PROVIDED DATA
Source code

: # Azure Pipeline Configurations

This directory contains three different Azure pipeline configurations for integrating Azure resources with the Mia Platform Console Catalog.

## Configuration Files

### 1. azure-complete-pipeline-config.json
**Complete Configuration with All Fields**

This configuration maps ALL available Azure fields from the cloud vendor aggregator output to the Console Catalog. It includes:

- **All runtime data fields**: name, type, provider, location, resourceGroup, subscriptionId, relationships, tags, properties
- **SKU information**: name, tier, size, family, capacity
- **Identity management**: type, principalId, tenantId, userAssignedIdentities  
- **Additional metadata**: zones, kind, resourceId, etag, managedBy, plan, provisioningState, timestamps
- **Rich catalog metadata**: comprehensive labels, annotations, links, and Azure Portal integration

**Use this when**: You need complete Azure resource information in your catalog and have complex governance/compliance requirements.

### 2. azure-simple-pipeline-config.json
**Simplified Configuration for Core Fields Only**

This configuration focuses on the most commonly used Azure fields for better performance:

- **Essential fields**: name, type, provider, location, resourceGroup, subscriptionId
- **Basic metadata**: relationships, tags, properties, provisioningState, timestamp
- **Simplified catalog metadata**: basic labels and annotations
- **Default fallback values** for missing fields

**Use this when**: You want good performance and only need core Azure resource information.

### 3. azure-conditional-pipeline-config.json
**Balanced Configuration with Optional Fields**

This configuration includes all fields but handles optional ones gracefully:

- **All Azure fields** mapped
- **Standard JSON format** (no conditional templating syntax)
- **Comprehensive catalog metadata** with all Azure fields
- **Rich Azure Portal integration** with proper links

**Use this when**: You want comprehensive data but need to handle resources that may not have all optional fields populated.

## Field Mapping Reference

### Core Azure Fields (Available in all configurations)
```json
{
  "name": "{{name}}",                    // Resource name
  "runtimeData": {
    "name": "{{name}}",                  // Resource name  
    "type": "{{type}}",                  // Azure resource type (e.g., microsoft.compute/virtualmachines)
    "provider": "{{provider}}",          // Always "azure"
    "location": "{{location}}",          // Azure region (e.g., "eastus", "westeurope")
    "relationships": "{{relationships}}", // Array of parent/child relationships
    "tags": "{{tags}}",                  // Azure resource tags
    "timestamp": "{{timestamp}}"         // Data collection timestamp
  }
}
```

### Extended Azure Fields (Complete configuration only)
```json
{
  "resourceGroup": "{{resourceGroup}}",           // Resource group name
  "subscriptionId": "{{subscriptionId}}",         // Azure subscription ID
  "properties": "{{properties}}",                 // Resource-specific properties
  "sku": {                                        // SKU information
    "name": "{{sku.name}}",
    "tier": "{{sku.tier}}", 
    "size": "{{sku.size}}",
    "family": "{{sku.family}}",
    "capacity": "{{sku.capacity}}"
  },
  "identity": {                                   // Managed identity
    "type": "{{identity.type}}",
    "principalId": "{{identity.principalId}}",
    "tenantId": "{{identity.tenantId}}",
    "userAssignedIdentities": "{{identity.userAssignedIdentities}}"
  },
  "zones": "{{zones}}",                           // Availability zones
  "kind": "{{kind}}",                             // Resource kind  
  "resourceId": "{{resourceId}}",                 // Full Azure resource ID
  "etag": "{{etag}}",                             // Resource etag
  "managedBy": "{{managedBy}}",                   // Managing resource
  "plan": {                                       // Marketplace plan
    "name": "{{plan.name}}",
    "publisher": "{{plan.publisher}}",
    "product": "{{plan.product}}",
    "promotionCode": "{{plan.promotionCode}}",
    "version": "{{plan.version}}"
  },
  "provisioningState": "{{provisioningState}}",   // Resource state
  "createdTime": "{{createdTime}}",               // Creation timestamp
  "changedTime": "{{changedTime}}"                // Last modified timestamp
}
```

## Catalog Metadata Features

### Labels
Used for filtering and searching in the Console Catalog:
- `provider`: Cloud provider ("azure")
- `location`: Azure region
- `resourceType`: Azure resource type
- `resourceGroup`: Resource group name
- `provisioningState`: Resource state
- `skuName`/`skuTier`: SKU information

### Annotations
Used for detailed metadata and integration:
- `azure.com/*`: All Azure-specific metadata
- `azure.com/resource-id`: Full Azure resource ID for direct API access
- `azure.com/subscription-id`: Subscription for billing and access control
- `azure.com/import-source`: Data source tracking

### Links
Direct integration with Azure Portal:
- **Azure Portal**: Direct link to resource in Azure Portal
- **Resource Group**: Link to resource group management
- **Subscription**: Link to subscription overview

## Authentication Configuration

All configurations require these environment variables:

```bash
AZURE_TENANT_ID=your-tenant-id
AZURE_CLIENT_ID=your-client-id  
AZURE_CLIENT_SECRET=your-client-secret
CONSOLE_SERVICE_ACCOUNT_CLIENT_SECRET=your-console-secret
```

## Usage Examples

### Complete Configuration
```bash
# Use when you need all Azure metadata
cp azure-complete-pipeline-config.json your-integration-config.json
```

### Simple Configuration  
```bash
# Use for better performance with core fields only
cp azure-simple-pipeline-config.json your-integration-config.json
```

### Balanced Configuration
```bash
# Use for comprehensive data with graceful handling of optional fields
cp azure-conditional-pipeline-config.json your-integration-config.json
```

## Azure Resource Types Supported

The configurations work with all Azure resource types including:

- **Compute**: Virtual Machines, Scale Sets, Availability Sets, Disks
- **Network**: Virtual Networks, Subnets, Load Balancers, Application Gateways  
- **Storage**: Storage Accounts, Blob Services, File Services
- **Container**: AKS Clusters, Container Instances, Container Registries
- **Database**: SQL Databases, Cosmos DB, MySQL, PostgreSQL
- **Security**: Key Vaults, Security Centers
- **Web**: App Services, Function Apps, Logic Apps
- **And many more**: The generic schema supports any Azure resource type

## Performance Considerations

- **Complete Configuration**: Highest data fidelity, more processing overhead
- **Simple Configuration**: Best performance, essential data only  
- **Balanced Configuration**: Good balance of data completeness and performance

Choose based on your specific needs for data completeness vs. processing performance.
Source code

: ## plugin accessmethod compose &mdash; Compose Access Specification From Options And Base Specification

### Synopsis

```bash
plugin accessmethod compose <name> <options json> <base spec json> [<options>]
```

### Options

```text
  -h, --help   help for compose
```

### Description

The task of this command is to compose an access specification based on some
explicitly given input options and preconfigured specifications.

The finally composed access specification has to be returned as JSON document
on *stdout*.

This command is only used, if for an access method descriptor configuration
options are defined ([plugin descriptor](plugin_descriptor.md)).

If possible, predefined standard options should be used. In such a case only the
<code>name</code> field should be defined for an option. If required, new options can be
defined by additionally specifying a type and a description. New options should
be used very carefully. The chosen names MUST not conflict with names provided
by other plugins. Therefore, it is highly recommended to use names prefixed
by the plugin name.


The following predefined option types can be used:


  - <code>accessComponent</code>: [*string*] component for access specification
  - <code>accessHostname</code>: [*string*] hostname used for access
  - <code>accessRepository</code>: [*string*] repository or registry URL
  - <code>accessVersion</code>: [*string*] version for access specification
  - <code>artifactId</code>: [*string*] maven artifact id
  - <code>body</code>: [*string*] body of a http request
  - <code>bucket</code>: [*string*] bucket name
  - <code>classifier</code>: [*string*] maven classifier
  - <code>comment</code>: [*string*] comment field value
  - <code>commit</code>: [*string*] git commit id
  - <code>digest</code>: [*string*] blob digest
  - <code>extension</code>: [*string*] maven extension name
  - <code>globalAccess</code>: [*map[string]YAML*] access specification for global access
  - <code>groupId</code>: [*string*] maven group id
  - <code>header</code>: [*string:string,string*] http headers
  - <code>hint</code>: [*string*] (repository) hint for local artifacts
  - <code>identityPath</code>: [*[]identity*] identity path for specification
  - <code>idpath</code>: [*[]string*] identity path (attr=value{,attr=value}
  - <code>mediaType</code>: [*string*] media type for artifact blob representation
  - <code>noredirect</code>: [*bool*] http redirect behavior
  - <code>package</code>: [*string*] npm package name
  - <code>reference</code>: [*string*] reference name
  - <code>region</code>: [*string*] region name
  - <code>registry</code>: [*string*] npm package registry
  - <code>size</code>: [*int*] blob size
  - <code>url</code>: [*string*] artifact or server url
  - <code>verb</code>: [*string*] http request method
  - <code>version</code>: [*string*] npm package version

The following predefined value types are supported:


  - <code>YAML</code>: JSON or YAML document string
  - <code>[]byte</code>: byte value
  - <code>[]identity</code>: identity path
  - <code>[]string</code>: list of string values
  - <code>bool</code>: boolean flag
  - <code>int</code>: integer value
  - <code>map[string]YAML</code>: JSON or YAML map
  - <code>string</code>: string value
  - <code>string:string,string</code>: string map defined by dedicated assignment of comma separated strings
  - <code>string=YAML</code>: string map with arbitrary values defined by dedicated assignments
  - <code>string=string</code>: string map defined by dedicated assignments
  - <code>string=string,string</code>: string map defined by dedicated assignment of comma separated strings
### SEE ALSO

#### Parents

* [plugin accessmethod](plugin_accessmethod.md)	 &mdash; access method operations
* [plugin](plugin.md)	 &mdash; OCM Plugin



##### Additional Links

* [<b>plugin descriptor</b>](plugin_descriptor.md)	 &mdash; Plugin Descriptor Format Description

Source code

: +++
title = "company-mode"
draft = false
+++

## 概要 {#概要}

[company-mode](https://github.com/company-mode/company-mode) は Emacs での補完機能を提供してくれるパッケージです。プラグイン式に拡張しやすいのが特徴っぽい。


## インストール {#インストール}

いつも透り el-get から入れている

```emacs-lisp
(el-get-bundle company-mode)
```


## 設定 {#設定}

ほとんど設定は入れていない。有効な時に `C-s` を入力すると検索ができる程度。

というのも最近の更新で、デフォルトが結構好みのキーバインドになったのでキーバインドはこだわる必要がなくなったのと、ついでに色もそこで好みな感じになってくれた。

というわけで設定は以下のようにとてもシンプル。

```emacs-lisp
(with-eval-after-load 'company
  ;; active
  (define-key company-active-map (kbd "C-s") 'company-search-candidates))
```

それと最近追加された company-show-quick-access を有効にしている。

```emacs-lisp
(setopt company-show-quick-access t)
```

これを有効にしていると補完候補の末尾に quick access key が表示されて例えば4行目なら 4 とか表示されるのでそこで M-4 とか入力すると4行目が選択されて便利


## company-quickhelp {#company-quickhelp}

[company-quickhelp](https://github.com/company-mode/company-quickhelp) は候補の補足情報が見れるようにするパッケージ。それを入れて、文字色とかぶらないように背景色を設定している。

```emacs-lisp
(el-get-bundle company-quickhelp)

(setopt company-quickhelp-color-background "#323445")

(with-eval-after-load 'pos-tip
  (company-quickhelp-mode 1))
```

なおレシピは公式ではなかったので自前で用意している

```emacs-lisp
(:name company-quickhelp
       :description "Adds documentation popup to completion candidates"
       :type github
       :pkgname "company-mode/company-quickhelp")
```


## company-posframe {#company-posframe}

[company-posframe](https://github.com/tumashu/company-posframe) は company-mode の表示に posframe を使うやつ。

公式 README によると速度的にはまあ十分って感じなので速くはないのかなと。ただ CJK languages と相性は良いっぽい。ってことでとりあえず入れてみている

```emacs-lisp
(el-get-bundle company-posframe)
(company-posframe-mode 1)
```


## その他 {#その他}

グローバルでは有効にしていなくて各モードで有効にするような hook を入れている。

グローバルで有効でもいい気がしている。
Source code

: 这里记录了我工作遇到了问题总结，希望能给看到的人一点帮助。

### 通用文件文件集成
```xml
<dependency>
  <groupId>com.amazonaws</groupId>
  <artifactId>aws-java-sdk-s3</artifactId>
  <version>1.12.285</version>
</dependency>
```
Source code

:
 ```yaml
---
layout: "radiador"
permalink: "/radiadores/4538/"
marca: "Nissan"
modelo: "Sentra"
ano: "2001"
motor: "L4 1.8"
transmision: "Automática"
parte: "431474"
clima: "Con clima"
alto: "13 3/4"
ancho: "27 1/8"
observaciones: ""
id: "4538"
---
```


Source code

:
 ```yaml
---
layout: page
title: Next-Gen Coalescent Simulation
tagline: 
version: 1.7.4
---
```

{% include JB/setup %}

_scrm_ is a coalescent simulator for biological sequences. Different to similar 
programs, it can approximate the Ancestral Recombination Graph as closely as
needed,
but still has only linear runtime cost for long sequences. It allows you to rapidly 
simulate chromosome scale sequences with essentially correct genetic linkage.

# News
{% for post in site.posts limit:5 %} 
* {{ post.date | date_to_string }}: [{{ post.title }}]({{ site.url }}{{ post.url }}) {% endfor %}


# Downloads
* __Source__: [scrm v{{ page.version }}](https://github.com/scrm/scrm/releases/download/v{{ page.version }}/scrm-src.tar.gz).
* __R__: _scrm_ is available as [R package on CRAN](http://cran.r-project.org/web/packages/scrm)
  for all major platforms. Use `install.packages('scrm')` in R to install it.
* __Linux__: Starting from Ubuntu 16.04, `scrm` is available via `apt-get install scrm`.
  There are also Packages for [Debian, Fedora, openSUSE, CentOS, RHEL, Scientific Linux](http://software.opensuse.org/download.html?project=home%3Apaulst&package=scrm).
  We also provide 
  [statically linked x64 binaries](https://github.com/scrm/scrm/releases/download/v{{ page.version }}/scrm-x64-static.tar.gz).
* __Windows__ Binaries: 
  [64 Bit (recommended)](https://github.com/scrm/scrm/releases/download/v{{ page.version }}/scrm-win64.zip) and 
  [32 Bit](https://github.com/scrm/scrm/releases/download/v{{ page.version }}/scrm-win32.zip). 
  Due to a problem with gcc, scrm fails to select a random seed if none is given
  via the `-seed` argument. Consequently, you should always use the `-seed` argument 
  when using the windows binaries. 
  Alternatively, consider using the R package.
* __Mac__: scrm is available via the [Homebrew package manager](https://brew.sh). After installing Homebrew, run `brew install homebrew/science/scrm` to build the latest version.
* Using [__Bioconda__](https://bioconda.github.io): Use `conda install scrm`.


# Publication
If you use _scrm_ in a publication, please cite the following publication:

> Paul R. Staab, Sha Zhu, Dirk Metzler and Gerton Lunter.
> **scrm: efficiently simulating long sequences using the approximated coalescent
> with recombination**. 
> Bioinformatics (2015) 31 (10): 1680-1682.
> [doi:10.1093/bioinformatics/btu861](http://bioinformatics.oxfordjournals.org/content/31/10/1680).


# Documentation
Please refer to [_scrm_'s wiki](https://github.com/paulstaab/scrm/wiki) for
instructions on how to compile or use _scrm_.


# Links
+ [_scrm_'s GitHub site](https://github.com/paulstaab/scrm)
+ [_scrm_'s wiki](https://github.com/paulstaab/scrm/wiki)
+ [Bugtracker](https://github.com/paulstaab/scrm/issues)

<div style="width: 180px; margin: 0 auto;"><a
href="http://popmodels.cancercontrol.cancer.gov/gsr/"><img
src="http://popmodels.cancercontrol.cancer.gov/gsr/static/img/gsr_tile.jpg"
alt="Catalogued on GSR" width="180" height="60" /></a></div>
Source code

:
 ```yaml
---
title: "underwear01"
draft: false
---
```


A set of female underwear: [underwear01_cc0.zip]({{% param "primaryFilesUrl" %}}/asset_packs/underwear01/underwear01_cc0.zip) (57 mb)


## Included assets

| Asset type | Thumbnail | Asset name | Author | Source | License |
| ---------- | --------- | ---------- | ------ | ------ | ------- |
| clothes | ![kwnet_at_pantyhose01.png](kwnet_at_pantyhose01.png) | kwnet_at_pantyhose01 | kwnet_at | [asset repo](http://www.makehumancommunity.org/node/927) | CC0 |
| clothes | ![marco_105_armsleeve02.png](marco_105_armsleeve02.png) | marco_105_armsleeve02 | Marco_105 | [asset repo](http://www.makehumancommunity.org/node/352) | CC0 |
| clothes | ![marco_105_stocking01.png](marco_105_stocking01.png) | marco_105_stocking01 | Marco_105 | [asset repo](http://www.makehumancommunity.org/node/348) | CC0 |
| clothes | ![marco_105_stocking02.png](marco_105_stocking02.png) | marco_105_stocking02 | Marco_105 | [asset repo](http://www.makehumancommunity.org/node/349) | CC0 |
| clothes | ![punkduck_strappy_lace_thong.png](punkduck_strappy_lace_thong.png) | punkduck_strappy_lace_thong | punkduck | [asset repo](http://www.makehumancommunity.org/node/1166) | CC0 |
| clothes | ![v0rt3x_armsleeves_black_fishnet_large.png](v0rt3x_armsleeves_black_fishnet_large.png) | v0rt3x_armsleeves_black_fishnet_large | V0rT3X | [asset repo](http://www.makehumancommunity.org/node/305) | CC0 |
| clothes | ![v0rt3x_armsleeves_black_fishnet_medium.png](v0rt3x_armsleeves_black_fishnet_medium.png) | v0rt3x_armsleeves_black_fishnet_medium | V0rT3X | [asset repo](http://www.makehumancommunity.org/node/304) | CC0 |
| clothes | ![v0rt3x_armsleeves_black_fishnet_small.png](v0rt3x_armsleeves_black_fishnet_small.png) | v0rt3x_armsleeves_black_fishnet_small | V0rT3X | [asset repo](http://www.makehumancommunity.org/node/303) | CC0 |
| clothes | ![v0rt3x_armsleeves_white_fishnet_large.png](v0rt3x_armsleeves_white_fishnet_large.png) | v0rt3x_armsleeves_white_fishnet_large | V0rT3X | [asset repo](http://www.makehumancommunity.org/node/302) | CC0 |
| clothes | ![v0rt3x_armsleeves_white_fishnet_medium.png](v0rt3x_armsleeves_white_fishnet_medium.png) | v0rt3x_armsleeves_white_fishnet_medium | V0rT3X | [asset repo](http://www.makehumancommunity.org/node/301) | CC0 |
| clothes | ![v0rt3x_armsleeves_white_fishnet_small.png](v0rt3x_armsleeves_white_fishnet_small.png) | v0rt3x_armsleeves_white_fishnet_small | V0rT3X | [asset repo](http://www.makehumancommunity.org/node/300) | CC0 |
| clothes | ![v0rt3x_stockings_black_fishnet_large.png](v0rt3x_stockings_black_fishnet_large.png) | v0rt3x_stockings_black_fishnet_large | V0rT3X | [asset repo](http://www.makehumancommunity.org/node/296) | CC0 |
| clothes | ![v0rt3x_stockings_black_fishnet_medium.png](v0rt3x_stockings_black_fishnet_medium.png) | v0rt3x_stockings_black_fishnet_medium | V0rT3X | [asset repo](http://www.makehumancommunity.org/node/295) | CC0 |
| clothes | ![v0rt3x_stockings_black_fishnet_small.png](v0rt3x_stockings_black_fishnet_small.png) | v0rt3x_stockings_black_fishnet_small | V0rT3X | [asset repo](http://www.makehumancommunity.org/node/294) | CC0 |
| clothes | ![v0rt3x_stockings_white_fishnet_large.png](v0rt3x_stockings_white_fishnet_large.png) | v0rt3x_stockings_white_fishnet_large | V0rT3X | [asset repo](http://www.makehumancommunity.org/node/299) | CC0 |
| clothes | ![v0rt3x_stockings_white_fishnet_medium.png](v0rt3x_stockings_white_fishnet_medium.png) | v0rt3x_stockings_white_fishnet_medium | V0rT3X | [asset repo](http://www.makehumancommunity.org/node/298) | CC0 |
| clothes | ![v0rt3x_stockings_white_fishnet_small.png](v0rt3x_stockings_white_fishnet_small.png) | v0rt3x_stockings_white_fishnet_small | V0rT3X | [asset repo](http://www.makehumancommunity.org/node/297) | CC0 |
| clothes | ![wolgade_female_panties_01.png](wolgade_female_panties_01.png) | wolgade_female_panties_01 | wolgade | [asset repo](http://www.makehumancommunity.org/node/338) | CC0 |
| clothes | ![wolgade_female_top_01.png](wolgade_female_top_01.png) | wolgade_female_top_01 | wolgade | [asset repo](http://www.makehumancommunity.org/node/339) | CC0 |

EXERCISE AIM
Repeat the entries above exactly, beginning at their first line and ending with the line that contains "with All Fields**", with nothing added.

FINAL ANSWER
Source code

: # Azure Pipeline Configurations

This directory contains three different Azure pipeline configurations for integrating Azure resources with the Mia Platform Console Catalog.

## Configuration Files

### 1. azure-complete-pipeline-config.json
**Complete Configuration with All Fields**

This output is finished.